## PROBLEM TO SOLVE:
Repeat exactly the lines that run from the start of the records below to the line with "instance\_common.c - funzione", including both of those lines but not the pictures.

## DATA FOR REVIEW:
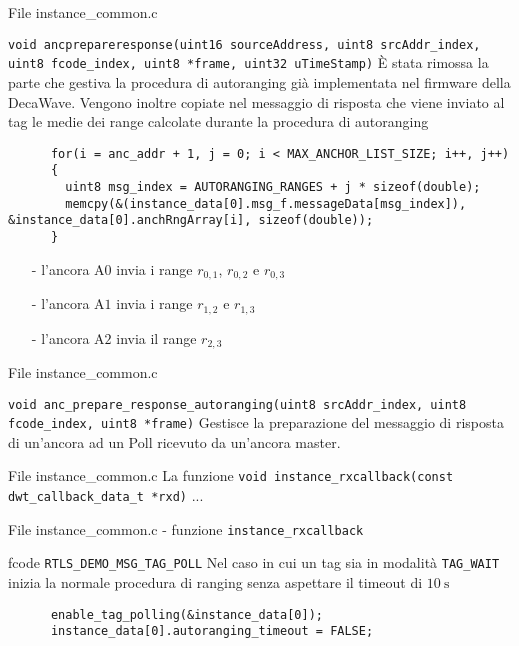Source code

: \begin{frame}[fragile,shrink=20]{File instance\_common.c}
  \begin{block}{\lstinline!void ancprepareresponse(uint16 sourceAddress, uint8 srcAddr_index, uint8 fcode_index, uint8 *frame, uint32 uTimeStamp)!}
    È stata rimossa la parte che gestiva la procedura di autoranging già implementata nel firmware della DecaWave. Vengono inoltre copiate nel messaggio
    di risposta che viene inviato al tag le medie dei range calcolate durante la procedura di autoranging
    \begin{lstlisting}
      for(i = anc_addr + 1, j = 0; i < MAX_ANCHOR_LIST_SIZE; i++, j++)
      {
        uint8 msg_index = AUTORANGING_RANGES + j * sizeof(double);
        memcpy(&(instance_data[0].msg_f.messageData[msg_index]), &instance_data[0].anchRngArray[i], sizeof(double));
      }
    \end{lstlisting}
    \begin{itemize}
    \item[-] l'ancora A$0$ invia i range $r_{0,1}$, $r_{0,2}$ e $r_{0,3}$
    \item[-] l'ancora A$1$ invia i range $r_{1,2}$ e $r_{1,3}$
    \item[-] l'ancora A$2$ invia il range $r_{2,3}$
    \end{itemize}
  \end{block}
\end{frame}

\begin{frame}{File instance\_common.c}
  \begin{block}{\lstinline!void anc_prepare_response_autoranging(uint8 srcAddr_index, uint8 fcode_index, uint8 *frame)!}
    Gestisce la preparazione del messaggio di risposta di un'ancora ad un Poll ricevuto da un'ancora master.
  \end{block}
\end{frame}

\begin{frame}{File instance\_common.c}
  La funzione \lstinline!void instance_rxcallback(const dwt_callback_data_t *rxd)! ...
\end{frame}

\begin{frame}[fragile]{File instance\_common.c - funzione \lstinline!instance_rxcallback!}
  \begin{block}{fcode \lstinline!RTLS_DEMO_MSG_TAG_POLL!}
    Nel caso in cui un tag sia in modalità \lstinline!TAG_WAIT! inizia la normale procedura di ranging senza aspettare il timeout di $\SI{10}{\second}$
    \begin{lstlisting}
      enable_tag_polling(&instance_data[0]);
      instance_data[0].autoranging_timeout = FALSE;
    \end{lstlisting}
  \end{block}
\end{frame}

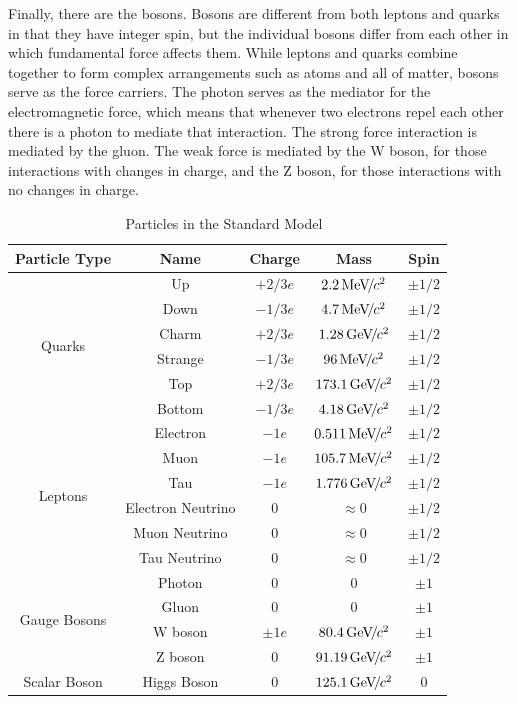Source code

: Finally, there are the bosons. Bosons are different from both leptons and quarks in that they have integer spin, but the individual bosons differ from each other in which fundamental force affects them. While leptons and quarks combine together to form complex arrangements such as atoms and all of matter, bosons serve as the force carriers. The photon serves as the mediator for the electromagnetic force, which means that whenever two electrons repel each other there is a photon to mediate that interaction. The strong force interaction is mediated by the gluon. The weak force is mediated by the W boson, for those interactions with changes in charge, and the Z boson, for those interactions with no changes in charge. 

\begin{table}
\caption{Particles in the Standard Model~\cite{pdg}}
\label{tab:particles}
\begin{center}
\begin{tabular}{|c|c|c|c|c|}
\hline
Particle Type & Name & Charge & Mass & Spin \\
\hline
\multirow{6}{*}{Quarks} & Up & $+2/3e$ & $2.2{\,\text{Me\hspace{-.08em}V\hspace{-0.16em}/\hspace{-0.08em}}c^\text{2}}$ & $\pm 1/2$ \\
& Down & $-1/3e$ & $4.7{\,\text{Me\hspace{-.08em}V\hspace{-0.16em}/\hspace{-0.08em}}c^\text{2}}$ & $\pm 1/2$ \\
& Charm & $+2/3e$ & $1.28{\,\text{Ge\hspace{-.08em}V\hspace{-0.16em}/\hspace{-0.08em}}c^\text{2}}$ & $\pm 1/2$ \\
& Strange & $-1/3e$ & $96{\,\text{Me\hspace{-.08em}V\hspace{-0.16em}/\hspace{-0.08em}}c^\text{2}}$ & $\pm 1/2$ \\
& Top & $+2/3e$ & $173.1{\,\text{Ge\hspace{-.08em}V\hspace{-0.16em}/\hspace{-0.08em}}c^\text{2}}$ & $\pm 1/2$ \\
& Bottom & $-1/3e$ & $4.18{\,\text{Ge\hspace{-.08em}V\hspace{-0.16em}/\hspace{-0.08em}}c^\text{2}}$ & $\pm 1/2$ \\
\hline
\multirow{6}{*}{Leptons} & Electron & $-1e$ & $0.511{\,\text{Me\hspace{-.08em}V\hspace{-0.16em}/\hspace{-0.08em}}c^\text{2}}$ & $\pm 1/2$ \\
& Muon & $-1e$ & $105.7{\,\text{Me\hspace{-.08em}V\hspace{-0.16em}/\hspace{-0.08em}}c^\text{2}}$ & $\pm 1/2$ \\
& Tau & $-1e$ & $1.776{\,\text{Ge\hspace{-.08em}V\hspace{-0.16em}/\hspace{-0.08em}}c^\text{2}}$ & $\pm 1/2$ \\
& Electron Neutrino & $0$ & $\approx 0$ & $\pm 1/2$ \\
& Muon Neutrino & $0$ & $\approx 0$ & $\pm 1/2$ \\
& Tau Neutrino & $0$ & $\approx 0$ & $\pm 1/2$ \\
\hline
\multirow{4}{*}{Gauge Bosons} & Photon & 0 & 0 & $\pm 1$ \\
& Gluon & 0 & 0 & $\pm 1$ \\
& W boson & $\pm 1e$ & $80.4{\,\text{Ge\hspace{-.08em}V\hspace{-0.16em}/\hspace{-0.08em}}c^\text{2}}$ & $\pm 1$ \\
& Z boson & 0 & $91.19{\,\text{Ge\hspace{-.08em}V\hspace{-0.16em}/\hspace{-0.08em}}c^\text{2}}$ & $\pm 1$ \\
\hline
Scalar Boson & Higgs Boson & 0 & $125.1{\,\text{Ge\hspace{-.08em}V\hspace{-0.16em}/\hspace{-0.08em}}c^\text{2}}$ & 0 \\
\hline
\end{tabular}
\end{center}
\end{table} 
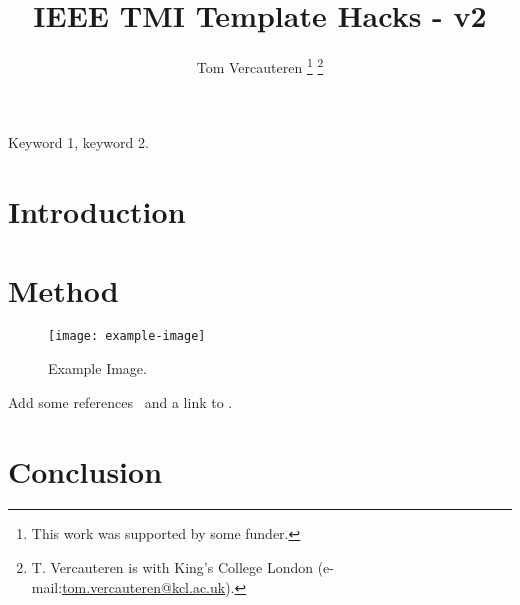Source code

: \documentclass{ieeetmimod}
\begin{document}

\title{IEEE TMI Template Hacks - v2}
\author{Tom Vercauteren
\thanks{This work was supported by some funder.}%
\thanks{T. Vercauteren is with King's College London (e-mail:\href{mailto:tom.vercauteren@kcl.ac.uk}{tom.vercauteren@kcl.ac.uk}). }%
}


\maketitle

\begin{abstract}
\blindtext
\end{abstract}

\begin{IEEEkeywords}
Keyword 1, keyword 2.
\end{IEEEkeywords}

\section{Introduction}
\blindtext[2]

\section{Method}
\blindmathpaper

\begin{figure}[tbh!]
\centering
\texttt{[image: example-image]}
\caption{Example Image.\label{fig:example}}
\end{figure}

\blindtext
Add some references~\cite{article-full,inproceedings-full,phdthesis-full,Fidon:PAMI:2024,Bakas:arXiv:2018,Alabi:MedIA:2025} and a link to .

\section{Conclusion}
\blindtext[3]



 
\end{document}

## SOLUTION:
Source code

: \begin{frame}[fragile,shrink=20]{File instance\_common.c}
  \begin{block}{\lstinline!void ancprepareresponse(uint16 sourceAddress, uint8 srcAddr_index, uint8 fcode_index, uint8 *frame, uint32 uTimeStamp)!}
    È stata rimossa la parte che gestiva la procedura di autoranging già implementata nel firmware della DecaWave. Vengono inoltre copiate nel messaggio
    di risposta che viene inviato al tag le medie dei range calcolate durante la procedura di autoranging
    \begin{lstlisting}
      for(i = anc_addr + 1, j = 0; i < MAX_ANCHOR_LIST_SIZE; i++, j++)
      {
        uint8 msg_index = AUTORANGING_RANGES + j * sizeof(double);
        memcpy(&(instance_data[0].msg_f.messageData[msg_index]), &instance_data[0].anchRngArray[i], sizeof(double));
      }
    \end{lstlisting}
    \begin{itemize}
    \item[-] l'ancora A$0$ invia i range $r_{0,1}$, $r_{0,2}$ e $r_{0,3}$
    \item[-] l'ancora A$1$ invia i range $r_{1,2}$ e $r_{1,3}$
    \item[-] l'ancora A$2$ invia il range $r_{2,3}$
    \end{itemize}
  \end{block}
\end{frame}

\begin{frame}{File instance\_common.c}
  \begin{block}{\lstinline!void anc_prepare_response_autoranging(uint8 srcAddr_index, uint8 fcode_index, uint8 *frame)!}
    Gestisce la preparazione del messaggio di risposta di un'ancora ad un Poll ricevuto da un'ancora master.
  \end{block}
\end{frame}

\begin{frame}{File instance\_common.c}
  La funzione \lstinline!void instance_rxcallback(const dwt_callback_data_t *rxd)! ...
\end{frame}

\begin{frame}[fragile]{File instance\_common.c - funzione \lstinline!instance_rxcallback!}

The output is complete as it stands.